Aku menarik Anya keluar dari dapur menuju ruang tengah yang lebih sepi, jauh dari jangkauan telinga siapapun.
"Kenapa tidak meneleponku jika sudah di depan?" sekarang aku merasa ingin kesal dengan situasinya.
"Aku sudah memencet bel," dia tersenyum dengan tampang tak berdosa. Aku memberantaki rambutku sendiri.
"Lalu membantu orang rumahku masak?!" dia malah tertawa.
"Aku yang menawarkan diri, ibumu bilang tidak menyiapkan apa-apa. Kamu juga tidak bilang kalau aku akan datang. Mereka tampak kecewa karena itu mereka tidak membangunkanmu," dia masih saja tertawa, memangnya lucu? "lalu ibumu bilang akan menyiapkan makan siang jadi aku menawarkan diri untuk membantu." Sekarang aku yang tidak bisa berkata-kata.
"Baiklah, tapi sekarang tidak perlu lagi. Kamu tunggu di sini dan jangan ke mana-mana," aku mendudukannya di sofa. "Mau minum sesuatu? dingin? panas? asem? manis?"
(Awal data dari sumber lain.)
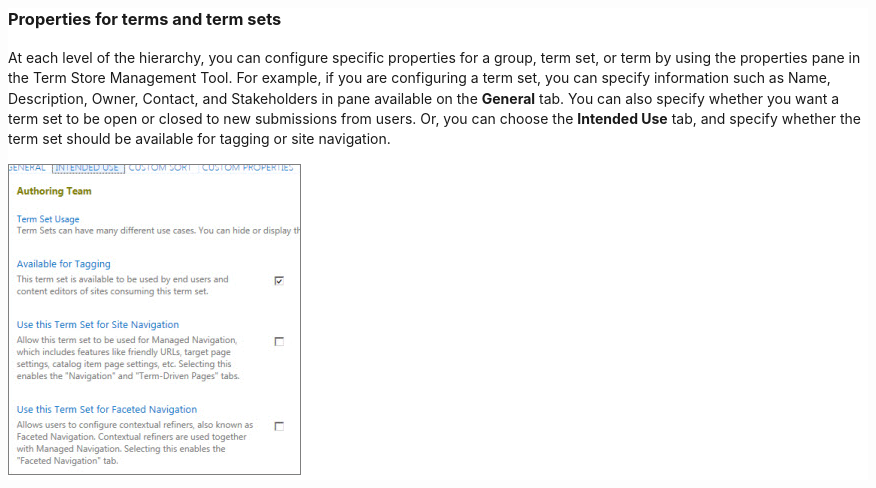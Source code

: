 ### Properties for terms and term sets
<a name="__toc325103946"> </a>

At each level of the hierarchy, you can configure specific properties for a group, term set, or term by using the properties pane in the Term Store Management Tool. For example, if you are configuring a term set, you can specify information such as Name, Description, Owner, Contact, and Stakeholders in pane available on the **General** tab. You can also specify whether you want a term set to be open or closed to new submissions from users. Or, you can choose the **Intended Use** tab, and specify whether the term set should be available for tagging or site navigation. 
  
![Term Store properties let you configure settings such as tagging](media/d2dc3643-9d66-4e74-8609-c12663436157.png)
  

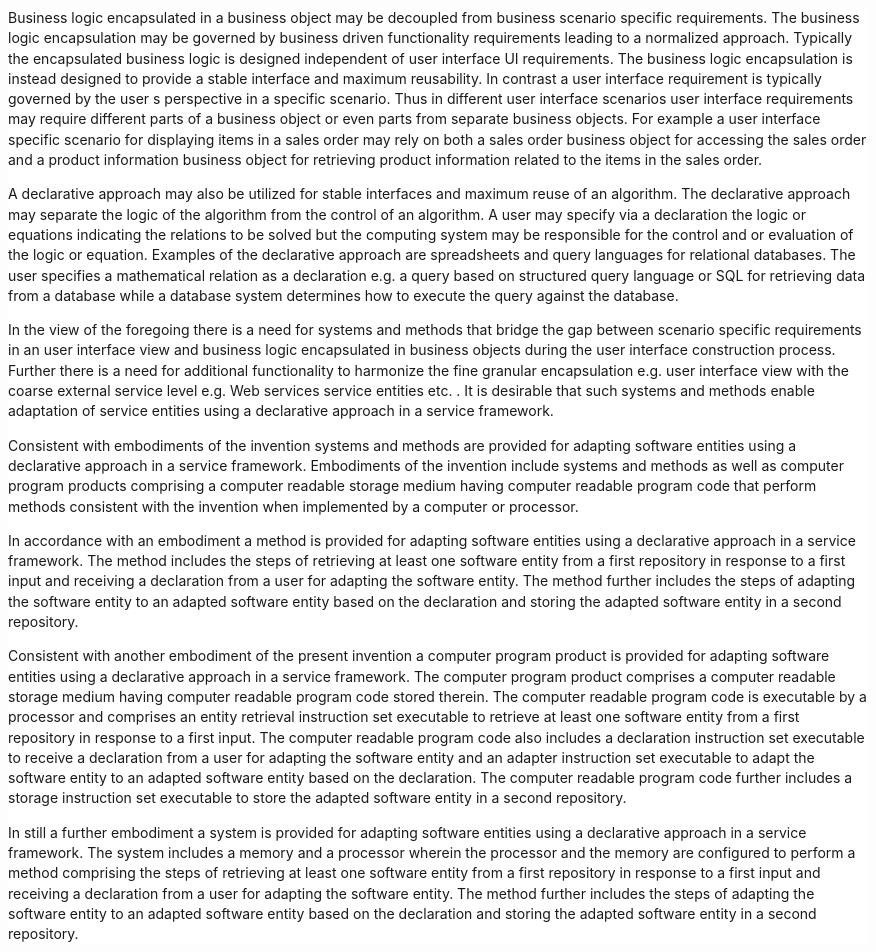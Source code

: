Business logic encapsulated in a business object may be decoupled from business scenario specific requirements. The business logic encapsulation may be governed by business driven functionality requirements leading to a normalized approach. Typically the encapsulated business logic is designed independent of user interface UI requirements. The business logic encapsulation is instead designed to provide a stable interface and maximum reusability. In contrast a user interface requirement is typically governed by the user s perspective in a specific scenario. Thus in different user interface scenarios user interface requirements may require different parts of a business object or even parts from separate business objects. For example a user interface specific scenario for displaying items in a sales order may rely on both a sales order business object for accessing the sales order and a product information business object for retrieving product information related to the items in the sales order.

A declarative approach may also be utilized for stable interfaces and maximum reuse of an algorithm. The declarative approach may separate the logic of the algorithm from the control of an algorithm. A user may specify via a declaration the logic or equations indicating the relations to be solved but the computing system may be responsible for the control and or evaluation of the logic or equation. Examples of the declarative approach are spreadsheets and query languages for relational databases. The user specifies a mathematical relation as a declaration e.g. a query based on structured query language or SQL for retrieving data from a database while a database system determines how to execute the query against the database.

In the view of the foregoing there is a need for systems and methods that bridge the gap between scenario specific requirements in an user interface view and business logic encapsulated in business objects during the user interface construction process. Further there is a need for additional functionality to harmonize the fine granular encapsulation e.g. user interface view with the coarse external service level e.g. Web services service entities etc. . It is desirable that such systems and methods enable adaptation of service entities using a declarative approach in a service framework.

Consistent with embodiments of the invention systems and methods are provided for adapting software entities using a declarative approach in a service framework. Embodiments of the invention include systems and methods as well as computer program products comprising a computer readable storage medium having computer readable program code that perform methods consistent with the invention when implemented by a computer or processor.

In accordance with an embodiment a method is provided for adapting software entities using a declarative approach in a service framework. The method includes the steps of retrieving at least one software entity from a first repository in response to a first input and receiving a declaration from a user for adapting the software entity. The method further includes the steps of adapting the software entity to an adapted software entity based on the declaration and storing the adapted software entity in a second repository.

Consistent with another embodiment of the present invention a computer program product is provided for adapting software entities using a declarative approach in a service framework. The computer program product comprises a computer readable storage medium having computer readable program code stored therein. The computer readable program code is executable by a processor and comprises an entity retrieval instruction set executable to retrieve at least one software entity from a first repository in response to a first input. The computer readable program code also includes a declaration instruction set executable to receive a declaration from a user for adapting the software entity and an adapter instruction set executable to adapt the software entity to an adapted software entity based on the declaration. The computer readable program code further includes a storage instruction set executable to store the adapted software entity in a second repository.

In still a further embodiment a system is provided for adapting software entities using a declarative approach in a service framework. The system includes a memory and a processor wherein the processor and the memory are configured to perform a method comprising the steps of retrieving at least one software entity from a first repository in response to a first input and receiving a declaration from a user for adapting the software entity. The method further includes the steps of adapting the software entity to an adapted software entity based on the declaration and storing the adapted software entity in a second repository.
"Tidak perlu, aku tunggu saja di sini."
Saat aku masuk ke dalam dapur, aku melihat ibu dan Naura masih sibuk menyiapkan makanan. Aku menghembuskan napas berat, "kalian seharusnya tidak membiarkannya masuk dapur, apa begitu caranya memperlakukan tamu?" Aku mengamuk begitu saja, tak bisa lagi menahan diriku. Ibu tampak terkejut dan menatapku tak percaya.
"Apa begitu caramu bicara pada orang tua?" kata ibu.
"Ya, lagipula salah sendiri tidak mengabari kami pacarmu akan datang."
"Pacar? Siapa punya pacar?" tiba-tiba Surya masuk, muncul entah dari mana. Bukankah tadi dia keluar rumah, sejak kapan dia sudah balik?
"Kak Surya tidak lihat? Ada perempuan cantik di ruang tamu kita."
"Anya? Kalian pacaran?" tanya Surya padaku dengan pelototan. Dia pasti sudah bertemu Anya sebelum kemari.
"Belum, maksudku tidak," aku menggelengkan kepalaku, sekarang situasinya malah semakin runyam.
"Jadi kalian belum pacaran? Apa masih jaman PDKT lama-lama?" kata Naura.
Mereka seharusnya diam saja jika tak tahu permasalahannya. Jika sudah begini aku yang malas sendiri membahasnya. Aku memilih keluar dari dapur dan kembali pada Anya.
Anya masih duduk tenang di atas sofa. Dia bahkan mulai memperhatikan sesisi rumahku dan terkadang pada TV yang menyala dengan suara kecil.
"Mau menonton TV? Mau kubesarkan volumenya?" tanyaku salah tingkah.
"Aku kemari bukan untuk nonton TV."
"Ah, benar," aku menggaruk belakang kepalaku lagi, "kamu kemari mau bertemu keluargaku, ya?" Mendengarnya Anya malah tertawa.
"Kamu pikir aku kemari benar-benar untuk itu?" dan kami saling menatap untuk beberapa saat. Bahkan jika aku bisa menatapnya selama yang aku mau, aku tetap tidak akan pernah bisa tahu apa yang ada di dalam kepalanya.